*TASK TO COMPLETE:*
Among the records below, the line containing "The following is" marks the start. Output it and all lines after it exactly.

EXERCISE DATA section start

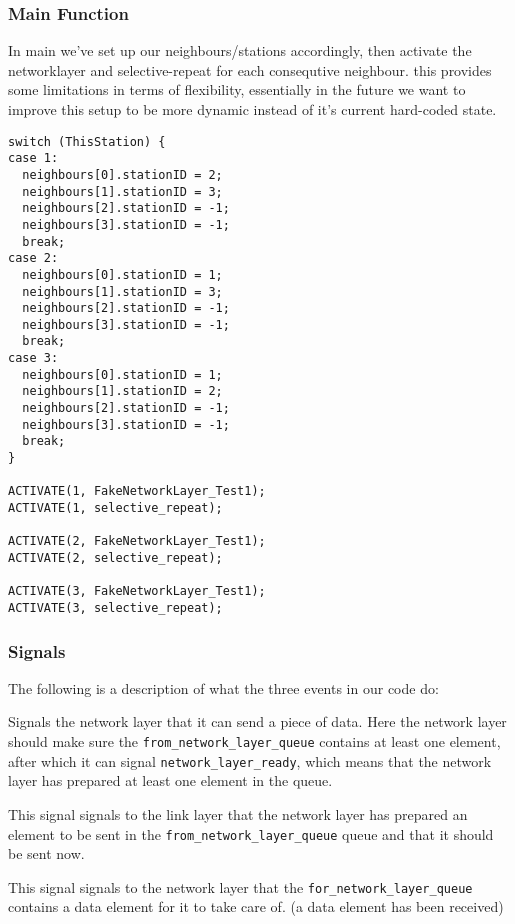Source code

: \subsubsection{Main Function}
In main we've set up our neighbours/stations accordingly, then activate the networklayer and selective-repeat for each consequtive neighbour.
this provides some limitations in terms of flexibility,
essentially in the future we want to improve this setup to be more dynamic instead of it's current hard-coded state.
\begin{lstlisting}
switch (ThisStation) {
case 1:
  neighbours[0].stationID = 2;
  neighbours[1].stationID = 3;
  neighbours[2].stationID = -1;
  neighbours[3].stationID = -1;
  break;
case 2:
  neighbours[0].stationID = 1;
  neighbours[1].stationID = 3;
  neighbours[2].stationID = -1;
  neighbours[3].stationID = -1;
  break;
case 3:
  neighbours[0].stationID = 1;
  neighbours[1].stationID = 2;
  neighbours[2].stationID = -1;
  neighbours[3].stationID = -1;
  break;
}

ACTIVATE(1, FakeNetworkLayer_Test1);
ACTIVATE(1, selective_repeat);

ACTIVATE(2, FakeNetworkLayer_Test1);
ACTIVATE(2, selective_repeat);

ACTIVATE(3, FakeNetworkLayer_Test1);
ACTIVATE(3, selective_repeat);
\end{lstlisting}

\subsubsection{Signals}
The following is a description of what the three events in our code do:
\begin{description}[leftmargin=1em, style=nextline]
\item [\texttt{network\_layer\_allowed\_to\_send}] Signals the network layer that it can send a piece of data.
Here the network layer should make sure the \texttt{from\_network\_layer\_queue}
contains at least one element, after which it can signal \texttt{network\_layer\_ready},
which means that the network layer has prepared at least one element in the queue.

\item [\texttt{network\_layer\_ready}] This signal signals to the link layer that the network layer has prepared an element to be sent in the
  \texttt{from\_network\_layer\_queue} queue and that it should be sent now.

\item [\texttt{data\_for\_network\_layer}]
This signal signals to the network layer that the
\texttt{for\_network\_layer\_queue} contains a data element for it to take care of. (a data element has been received)
\end{description}

\hfill \break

EXERCISE DATA section end

*WRITTEN RESPONSE:*
The following is a description of what the three events in our code do:
\begin{description}[leftmargin=1em, style=nextline]
\item [\texttt{network\_layer\_allowed\_to\_send}] Signals the network layer that it can send a piece of data.
Here the network layer should make sure the \texttt{from\_network\_layer\_queue}
contains at least one element, after which it can signal \texttt{network\_layer\_ready},
which means that the network layer has prepared at least one element in the queue.

\item [\texttt{network\_layer\_ready}] This signal signals to the link layer that the network layer has prepared an element to be sent in the
  \texttt{from\_network\_layer\_queue} queue and that it should be sent now.

\item [\texttt{data\_for\_network\_layer}]
This signal signals to the network layer that the
\texttt{for\_network\_layer\_queue} contains a data element for it to take care of. (a data element has been received)
\end{description}

\hfill \break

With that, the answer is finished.